>>>

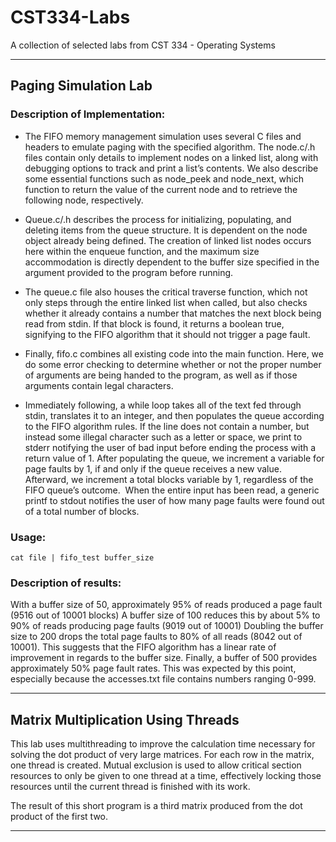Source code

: # CST334-Labs
A collection of selected labs from CST 334 - Operating Systems

---

## Paging Simulation Lab

### Description of Implementation:
* The FIFO memory management simulation uses several C files and headers to emulate paging with the specified algorithm. The node.c/.h files contain only details to implement nodes on a linked list, along with debugging options to track and print a list’s contents. We also describe some essential functions such as node_peek and node_next, which function to return the value of the current node and to retrieve the following node, respectively.

* Queue.c/.h describes the process for initializing, populating, and deleting items from the queue structure. It is dependent on the node object already being defined. The creation of linked list nodes occurs here within the enqueue function, and the maximum size accommodation is directly dependent to the buffer size specified in the argument provided to the program before running.

* The queue.c file also houses the critical traverse function, which not only steps through the entire linked list when called, but also checks whether it already contains a number that matches the next block being read from stdin. If that block is found, it returns a boolean true, signifying to the FIFO algorithm that it should not trigger a page fault.

* Finally, fifo.c combines all existing code into the main function. Here, we do some error checking to determine whether or not the proper number of arguments are being handed to the program, as well as if those arguments contain legal characters.

* Immediately following, a while loop takes all of the text fed through stdin, translates it to an integer, and then populates the queue according to the FIFO algorithm rules. If the line does not contain a number, but instead some illegal character such as a letter or space, we print to stderr notifying the user of bad input before ending the process with a return value of 1. After populating the queue, we increment a variable for page faults by 1, if and only if the queue receives a new value. Afterward, we increment a total blocks variable by 1, regardless of the FIFO queue’s outcome.  When the entire input has been read, a generic printf to stdout notifies the user of how many page faults were found out of a total number of blocks.

### Usage:
	cat file | fifo_test buffer_size
  
### Description of results:
With a buffer size of 50, approximately 95% of reads produced a page fault (9516 out of 10001 blocks)
A buffer size of 100 reduces this by about 5% to 90% of reads producing page faults (9019 out of 10001)
Doubling the buffer size to 200 drops the total page faults to 80% of all reads (8042 out of 10001). This suggests that the FIFO algorithm has a linear rate of improvement in regards to the buffer size.
Finally, a buffer of 500 provides approximately 50% page fault rates. This was expected by this point, especially because the accesses.txt file contains numbers ranging 0-999.

---

## Matrix Multiplication Using Threads
This lab uses multithreading to improve the calculation time necessary for solving the dot product of very large matrices. For each row in the matrix, one thread is created. Mutual exclusion is used to allow critical section resources to only be given to one thread at a time, effectively locking those resources until the current thread is finished with its work. 

The result of this short program is a third matrix produced from the dot product of the first two.

---

##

<<<

Give the count of lines in the listing above that hold the word "Description", and say nothing else.

Problem solution: 2